Metric name conflict
Opened this issue · 2 comments
Hi,
I have an issue with the Azure exporter metric name. My problem is, I want to get, for example, the "cpu_percent" metric value for a DB SQL but also for a DB PostgreSQL. The metric name is the same for both services and this seems the root cause of the issue.
My configuration:
resource_groups:
- resource_group: "rg-test"
resource_types:
- Microsoft.Sql/servers/databases
metrics:
- name: "cpu_percent"
- resource_group: "rg-test"
resource_types:
- Microsoft.DBforPostgreSQL/servers
metrics:
- name: "cpu_percent"
With this configuration, I receive the error:
- collected metric cpu_percent_percent_max label:<name:"resource_group" value:"rg-test" > label:<name:"resource_name" value:"test-postgres" > gauge:<value:0 > was collected before with the same name and label values
But using my PR: #44 (which adds an additional label to avoid this error)

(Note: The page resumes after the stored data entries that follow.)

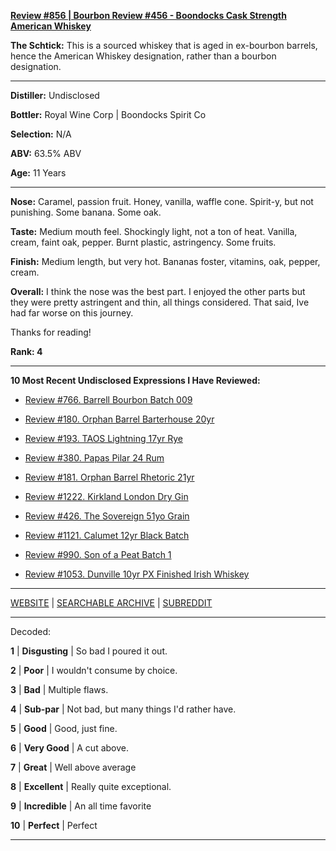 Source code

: 
[**Review #856 | Bourbon Review #456 - Boondocks Cask Strength American Whiskey**]( https://t8ke.review/review-856-boondocks-cask-strength-american-whiskey/)

**The Schtick:** This is a sourced whiskey that is aged in ex-bourbon barrels, hence the American Whiskey designation, rather than a bourbon designation. 

-----

**Distiller:** Undisclosed

**Bottler:** Royal Wine Corp | Boondocks Spirit Co

**Selection:** N/A

**ABV:** 63.5% ABV

**Age:** 11 Years 

-----

**Nose:**  Caramel, passion fruit. Honey, vanilla, waffle cone. Spirit-y, but not punishing. Some banana. Some oak. 

**Taste:** Medium mouth feel. Shockingly light, not a ton of heat. Vanilla, cream, faint oak, pepper. Burnt plastic, astringency. Some fruits. 

**Finish:** Medium length, but very hot. Bananas foster, vitamins, oak, pepper, cream.

**Overall:** I think the nose was the best part. I enjoyed the other parts but they were pretty astringent and thin, all things considered. That said, Ive had far worse on this journey. 

Thanks for reading!

**Rank: 4**

----- 

**10 Most Recent Undisclosed Expressions I Have Reviewed:** 

- [Review #766. Barrell Bourbon Batch 009]( https://t8ke.review/review-766-barrell-bourbon-batch-009/) 

- [Review #180. Orphan Barrel Barterhouse 20yr]( https://t8ke.review/review-180-orphan-barrel-barterhouse-20yr-re-review/) 

- [Review #193. TAOS Lightning 17yr Rye]( https://t8ke.review/review-193-cerain-st-vain-lightning-kl-17yr-rye/) 

- [Review #380. Papas Pilar 24 Rum]( https://t8ke.review/review-380-papas-pilar-24/) 

- [Review #181. Orphan Barrel Rhetoric 21yr]( https://t8ke.review/review-181-orphan-barrel-rhetoric-21yr-re-review/) 

- [Review #1222. Kirkland London Dry Gin]( https://t8ke.review/review-1222-kirkland-london-dry-gin) 

- [Review #426. The Sovereign 51yo Grain]( https://t8ke.review/review-426-sovereign51grain/) 

- [Review #1121. Calumet 12yr Black Batch]( https://t8ke.review/review-1121-calumet-12yr-black-batch-single-rack-bourbon/) 

- [Review #990. Son of a Peat Batch 1]( https://t8ke.review/review-990-son-of-a-peat-batch-1/) 

- [Review #1053. Dunville 10yr PX Finished Irish Whiskey]( https://t8ke.review/review-1053-dunville-10yr-px-finished-irish-whiskey/) 

-----

[WEBSITE](https://t8ke.review) | [SEARCHABLE ARCHIVE](https://t8ke.review/review-archive/) | [SUBREDDIT](https://reddit.com/r/t8kereviews)

-----

Decoded:

**1** | **Disgusting** | So bad I poured it out.

**2** | **Poor** | I wouldn't consume by choice.

**3** | **Bad** | Multiple flaws.

**4** | **Sub-par** | Not bad, but many things I'd rather have.

**5** | **Good** | Good, just fine.

**6** | **Very Good** | A cut above.

**7** | **Great** | Well above average

**8** | **Excellent** | Really quite exceptional.

**9** | **Incredible** | An all time favorite

**10** | **Perfect** | Perfect

----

- collected metric storage_percent_percent_max label:<name:"resource_group" value:"rg-test" > label:<name:"resource_name" value:"test-postgres" > gauge:<value:22.86 > has label dimensions inconsistent with previously collected metrics in the same metric family
I've also tried with this configuration(because I was not sure what was the correct syntax):
resource_groups:
- resource_group: "rg-test"
resource_types:
- Microsoft.Sql/servers/databases
- Microsoft.Sql/servers/databases
metrics:
- name: "cpu_percent"
But same issue.
I'm able to get the metric if in my configuration I put only "Microsoft.Sql/servers/databases" or "Microsoft.Sql/servers/databases". I mean, individually, it works but not when both are set together.
The cpu metric is:
# HELP cpu_percent_percent_total cpu_percent_percent_total
# TYPE cpu_percent_percent_total gauge
cpu_percent_percent_total{resource_group="rg-test",resource_name="test-postgres"} 0
Regarding the way to build the metric name, why not doing the same than for the AWS Cloudwatch exporter? Each metric has the service name.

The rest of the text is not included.